Although Chester County is building half as much new housing as it did in the 1980s and 1990s, it's still delivering more than counterparts like Bucks and Delaware counties.

A view of Crebilly Farm in Chester County
A view of Crebilly Farm in Chester CountyRead moreJOSE F. MORENO / Staff Photographer

Philadelphia’s suburban counties aren’t building housing like they used to, but a couple do more than the rest.

Chester County permitted more housing units over the last four years than any of Philadelphia’s neighboring counties in Pennsylvania. By June, Chester was ahead of the rest again this year. Montgomery County has second highest number of new houses.

But even in Chester County, housing production is down from its historic highs. In the second half of the 1980s, Chester topped 4,000 new homes permitted a year and went over 3,000 periodically in the 1990s and 2000s. During the recent boom, it never approached those amount.

“A big driver of suburban development is the availability of suitable land,” said Brian O’Leary, Chester County’s planning commissioner. “Is the zoning in place that makes sense for a denser development? Is there access to sewer and water infrastructure in particular? There’s not as much suitable land available as there was in the ‘80s or ‘90s.”

O’Leary also noted that as population has increased, there are more residents to oppose new development. Although he says that the primary motivator is traffic concerns, other big factors are attempts to preserve green space, stop sprawl, and manage stormwater runoff. (One of the biggest costs cited by suburban developers is water quality permits, which can add $10,000 to $20,000 per unit to the price of construction.)

The fight to keep Toll Brothers from developing Westtown’s historic Crebilly Farm into 300 large, high-end single-family homes exemplifies the trend. This 332-acre site was for sale and suitable for housing development, but local residents fought the proposal all the way to the Commonwealth Court in Pittsburgh.

“For me, personally, as much as I respect landowners’ rights, what Toll Brothers wanted to come in and do was just so over the top for an area that was already way oversaturated with housing,” said Mindy Rhodes, an activist who helped organize the opposition. “People in the suburbs are waking up, realizing how much open space is just dwindling before their very eyeballs.”

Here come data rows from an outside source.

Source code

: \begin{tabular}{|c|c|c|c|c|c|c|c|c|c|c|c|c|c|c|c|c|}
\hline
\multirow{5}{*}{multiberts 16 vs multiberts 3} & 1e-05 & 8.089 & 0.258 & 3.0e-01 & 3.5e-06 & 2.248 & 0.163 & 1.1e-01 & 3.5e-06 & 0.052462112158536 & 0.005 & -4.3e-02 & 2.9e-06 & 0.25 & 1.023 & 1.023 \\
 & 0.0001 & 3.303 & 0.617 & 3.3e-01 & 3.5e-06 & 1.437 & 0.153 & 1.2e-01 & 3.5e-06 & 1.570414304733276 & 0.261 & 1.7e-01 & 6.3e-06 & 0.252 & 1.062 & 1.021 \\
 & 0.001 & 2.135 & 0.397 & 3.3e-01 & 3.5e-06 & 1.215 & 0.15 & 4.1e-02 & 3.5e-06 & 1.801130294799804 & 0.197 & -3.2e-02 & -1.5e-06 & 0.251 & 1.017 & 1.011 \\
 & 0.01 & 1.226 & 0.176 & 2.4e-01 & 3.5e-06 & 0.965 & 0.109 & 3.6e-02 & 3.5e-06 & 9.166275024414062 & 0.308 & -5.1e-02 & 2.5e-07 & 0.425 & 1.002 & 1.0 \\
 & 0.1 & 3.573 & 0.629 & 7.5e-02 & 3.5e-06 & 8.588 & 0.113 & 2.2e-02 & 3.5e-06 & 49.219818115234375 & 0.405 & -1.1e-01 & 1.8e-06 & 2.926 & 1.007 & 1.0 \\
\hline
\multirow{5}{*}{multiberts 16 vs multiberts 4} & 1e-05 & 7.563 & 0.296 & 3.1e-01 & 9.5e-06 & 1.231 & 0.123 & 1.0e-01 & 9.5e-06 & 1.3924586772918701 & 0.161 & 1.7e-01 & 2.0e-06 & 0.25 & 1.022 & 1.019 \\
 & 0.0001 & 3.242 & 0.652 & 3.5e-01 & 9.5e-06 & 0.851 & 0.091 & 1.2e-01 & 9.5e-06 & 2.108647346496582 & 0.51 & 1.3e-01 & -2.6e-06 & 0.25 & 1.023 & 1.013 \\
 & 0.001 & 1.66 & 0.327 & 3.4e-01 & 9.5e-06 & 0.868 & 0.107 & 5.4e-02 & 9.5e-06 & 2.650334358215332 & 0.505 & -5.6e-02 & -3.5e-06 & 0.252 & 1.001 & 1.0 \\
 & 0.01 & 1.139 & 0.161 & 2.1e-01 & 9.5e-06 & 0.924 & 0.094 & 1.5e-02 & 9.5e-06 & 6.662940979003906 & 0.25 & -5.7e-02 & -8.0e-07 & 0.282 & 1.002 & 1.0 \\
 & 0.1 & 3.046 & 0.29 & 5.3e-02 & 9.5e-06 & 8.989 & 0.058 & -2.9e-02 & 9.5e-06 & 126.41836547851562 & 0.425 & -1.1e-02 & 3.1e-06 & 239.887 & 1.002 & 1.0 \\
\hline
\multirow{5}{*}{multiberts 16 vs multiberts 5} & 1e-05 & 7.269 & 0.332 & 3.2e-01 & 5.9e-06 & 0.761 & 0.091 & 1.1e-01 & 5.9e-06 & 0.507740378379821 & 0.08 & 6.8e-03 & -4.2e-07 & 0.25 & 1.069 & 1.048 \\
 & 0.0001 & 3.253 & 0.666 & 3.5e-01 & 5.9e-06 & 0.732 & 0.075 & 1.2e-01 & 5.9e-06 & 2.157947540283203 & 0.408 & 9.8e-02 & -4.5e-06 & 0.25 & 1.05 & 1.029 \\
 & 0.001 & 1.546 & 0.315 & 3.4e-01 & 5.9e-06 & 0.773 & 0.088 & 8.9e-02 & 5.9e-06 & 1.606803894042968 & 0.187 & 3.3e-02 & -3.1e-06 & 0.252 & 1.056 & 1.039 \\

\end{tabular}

After years of conflict, the township is moving to buy the land to preserve it as green space.

Rhodes says there’s plenty of new housing going up, and it’s in better places, in her opinion. She sees homes being added to already developed areas like Downingtown and Berwyn as opposed to greenfield sites. There are more townhouse developments that maximize land use and new multifamily sites near regional rail hubs.

“The building that’s going on in Chester County today, I feel like it’s been much more thoughtful in the last decade,” Rhodes said.

O’Leary agreed that few large tracts of developable land like Crebilly Farms are left. That’s why Chester County’s planning commission is contemplating actions like incentivizing affordable housing if developers are given permission to build more densely or encouraging accessory dwelling units — think grandma flats or carriage houses — in large homes or on sprawling single-family lots.

The results of policies to encourage more density can be seen in the mixture of units being produced in Chester County, which has shifted somewhat away from detached single-family homes. In the 2010s, more multifamily and townhouse development was permitted than in the 1980s and 1990s.

That’s why Chester County is one of the only high-income housing markets that saw rent growth below the regional average of 2.6% this year. Every other market with lower rent increases was in the city limits, according to a report from CoStar, where multifamily development has been booming to an even greater extent.

But home ownership is a different question. The median home price in Chester County is over $500,000, the priciest in the region. For single-family homes, the median price is closer to $700,000.

“Chester County is just a very desirable place for people to live,” O’Leary said. “One of the problems is that even if you allow townhouses or apartments or small lots singles, it’s still very expensive.”